| About this task |
Apart from the pictures, every entry should be reproduced exactly.

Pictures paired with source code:
-=-=-
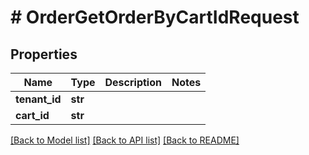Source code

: # # OrderGetOrderByCartIdRequest


## Properties 


Name | Type | Description | Notes
------------ | ------------- | ------------- | -------------
**tenant_id**| **str** |   |
**cart_id**| **str** |   |


[[Back to Model list]](../../README.md#models) [[Back to API list]](../../README.md#endpoints) [[Back to README]](../../README.md)

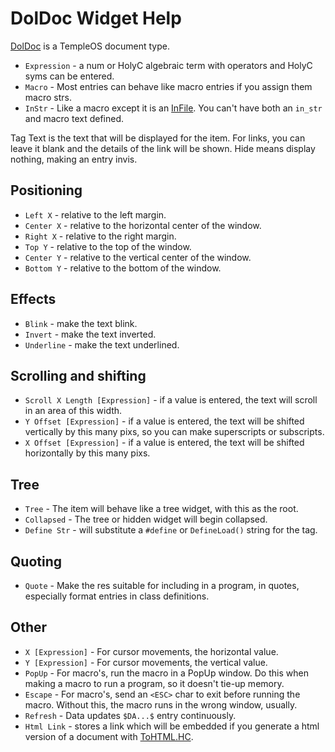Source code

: # DolDoc Widget Help

[DolDoc](./DolDocOverview.md) is a TempleOS document type.

- `Expression` - a num or HolyC algebraic term with operators and HolyC syms can be entered.
- `Macro` - Most entries can behave like macro entries if you assign them macro strs.
- `InStr` - Like a macro except it is an [InFile](./Glossary.md). You can't have both an `in_str` and macro text defined. 

Tag Text is the text that will be displayed for the item. For links, you can leave it blank and the details of the link will be shown.
Hide means display nothing, making an entry invis.

## Positioning
- `Left X` - relative to the left margin.
- `Center X` - relative to the horizontal center of the window.
- `Right X` - relative to the right margin.
- `Top Y` - relative to the top of the window.
- `Center Y` - relative to the vertical center of the window.
- `Bottom Y` - relative to the bottom of the window.

## Effects
- `Blink` - make the text blink.
- `Invert` - make the text inverted.
- `Underline` - make the text underlined. 

## Scrolling and shifting
- `Scroll X Length [Expression]` - if a value is entered, the text will scroll in an area of this width.
- `Y Offset [Expression]` - if a value is entered, the text will be shifted vertically by this many pixs, so you can make superscripts or subscripts.
- `X Offset [Expression]` - if a value is entered, the text will be shifted horizontally by this many pixs.

## Tree
- `Tree` - The item will behave like a tree widget, with this as the root.
- `Collapsed` - The tree or hidden widget will begin collapsed.
- `Define Str` - will substitute a `#define` or `DefineLoad()` string for the tag.

## Quoting
- `Quote` - Make the res suitable for including in a program, in quotes, especially format entries in class definitions.

## Other
- `X [Expression]` - For cursor movements, the horizontal value.
- `Y [Expression]` - For cursor movements, the vertical value.
- `PopUp` - For macro's, run the macro in a PopUp window. Do this when making a macro to run a program, so it doesn't tie-up memory.
- `Escape` - For macro's, send an `<ESC>` char to exit before running the macro. Without this, the macro runs in the wrong window, usually.
- `Refresh` - Data  updates `$DA...$` entry continuously.
- `Html Link` - stores a link which will be embedded if you generate a html version of a document with [ToHTML.HC](https://github.com/cia-foundation/TempleOS/blob/c26482bb6ad3f80106d28504ec5db3c6a360732c/Demo/ToHtmlToTXTDemo/ToHtml.HC).
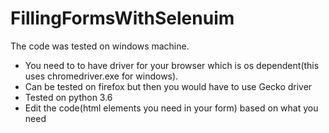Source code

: # FillingFormsWithSelenuim
The code was tested on windows machine.
- You need to to have driver for your browser which is os dependent(this uses chromedriver.exe for windows).
- Can be tested on firefox but then you would have to use Gecko driver
- Tested on python 3.6
- Edit the code(html elements you need in your form) based on what you need
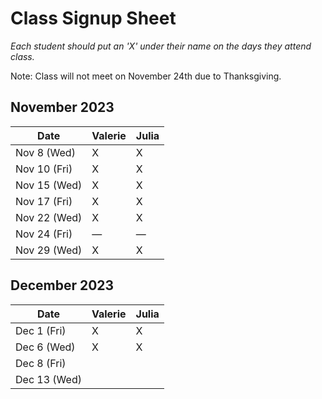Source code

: # Class Signup Sheet

*Each student should put an 'X' under their name on the days they attend class.*

Note: Class will not meet on November 24th due to Thanksgiving.

## November 2023

| Date        | Valerie      | Julia      |
|-------------|-------------|-------------|
| Nov 8 (Wed)  |      X       |       X      |
| Nov 10 (Fri) |        X     |       X      |
| Nov 15 (Wed) |        X     |        X     |
| Nov 17 (Fri) |        X    |        X     |
| Nov 22 (Wed) |     X     |     X       |
| Nov 24 (Fri) |     —       |     —       |
| Nov 29 (Wed) |    X         |       X      |

## December 2023

| Date        | Valerie      | Julia      |
|-------------|-------------|-------------|
| Dec 1 (Fri)  |       X      |       X     |
| Dec 6 (Wed)  |        X     |        X     |
| Dec 8 (Fri)  |             |             |
| Dec 13 (Wed) |             |             |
-=-=-
| Answer space |
Source code

: # # OrderGetOrderByCartIdRequest


## Properties 


Name | Type | Description | Notes
------------ | ------------- | ------------- | -------------
**tenant_id**| **str** |   |
**cart_id**| **str** |   |


[[Back to Model list]](../../README.md#models) [[Back to API list]](../../README.md#endpoints) [[Back to README]](../../README.md)

Source code

: # DolDoc Widget Help

[DolDoc](./DolDocOverview.md) is a TempleOS document type.

- `Expression` - a num or HolyC algebraic term with operators and HolyC syms can be entered.
- `Macro` - Most entries can behave like macro entries if you assign them macro strs.
- `InStr` - Like a macro except it is an [InFile](./Glossary.md). You can't have both an `in_str` and macro text defined. 

Tag Text is the text that will be displayed for the item. For links, you can leave it blank and the details of the link will be shown.
Hide means display nothing, making an entry invis.

## Positioning
- `Left X` - relative to the left margin.
- `Center X` - relative to the horizontal center of the window.
- `Right X` - relative to the right margin.
- `Top Y` - relative to the top of the window.
- `Center Y` - relative to the vertical center of the window.
- `Bottom Y` - relative to the bottom of the window.

## Effects
- `Blink` - make the text blink.
- `Invert` - make the text inverted.
- `Underline` - make the text underlined. 

## Scrolling and shifting
- `Scroll X Length [Expression]` - if a value is entered, the text will scroll in an area of this width.
- `Y Offset [Expression]` - if a value is entered, the text will be shifted vertically by this many pixs, so you can make superscripts or subscripts.
- `X Offset [Expression]` - if a value is entered, the text will be shifted horizontally by this many pixs.

## Tree
- `Tree` - The item will behave like a tree widget, with this as the root.
- `Collapsed` - The tree or hidden widget will begin collapsed.
- `Define Str` - will substitute a `#define` or `DefineLoad()` string for the tag.

## Quoting
- `Quote` - Make the res suitable for including in a program, in quotes, especially format entries in class definitions.

## Other
- `X [Expression]` - For cursor movements, the horizontal value.
- `Y [Expression]` - For cursor movements, the vertical value.
- `PopUp` - For macro's, run the macro in a PopUp window. Do this when making a macro to run a program, so it doesn't tie-up memory.
- `Escape` - For macro's, send an `<ESC>` char to exit before running the macro. Without this, the macro runs in the wrong window, usually.
- `Refresh` - Data  updates `$DA...$` entry continuously.
- `Html Link` - stores a link which will be embedded if you generate a html version of a document with [ToHTML.HC](https://github.com/cia-foundation/TempleOS/blob/c26482bb6ad3f80106d28504ec5db3c6a360732c/Demo/ToHtmlToTXTDemo/ToHtml.HC).
Source code

: # FillingFormsWithSelenuim
The code was tested on windows machine.
- You need to to have driver for your browser which is os dependent(this uses chromedriver.exe for windows).
- Can be tested on firefox but then you would have to use Gecko driver
- Tested on python 3.6
- Edit the code(html elements you need in your form) based on what you need
Source code

: # Class Signup Sheet

*Each student should put an 'X' under their name on the days they attend class.*

Note: Class will not meet on November 24th due to Thanksgiving.

## November 2023

| Date        | Valerie      | Julia      |
|-------------|-------------|-------------|
| Nov 8 (Wed)  |      X       |       X      |
| Nov 10 (Fri) |        X     |       X      |
| Nov 15 (Wed) |        X     |        X     |
| Nov 17 (Fri) |        X    |        X     |
| Nov 22 (Wed) |     X     |     X       |
| Nov 24 (Fri) |     —       |     —       |
| Nov 29 (Wed) |    X         |       X      |

## December 2023

| Date        | Valerie      | Julia      |
|-------------|-------------|-------------|
| Dec 1 (Fri)  |       X      |       X     |
| Dec 6 (Wed)  |        X     |        X     |
| Dec 8 (Fri)  |             |             |
| Dec 13 (Wed) |             |             |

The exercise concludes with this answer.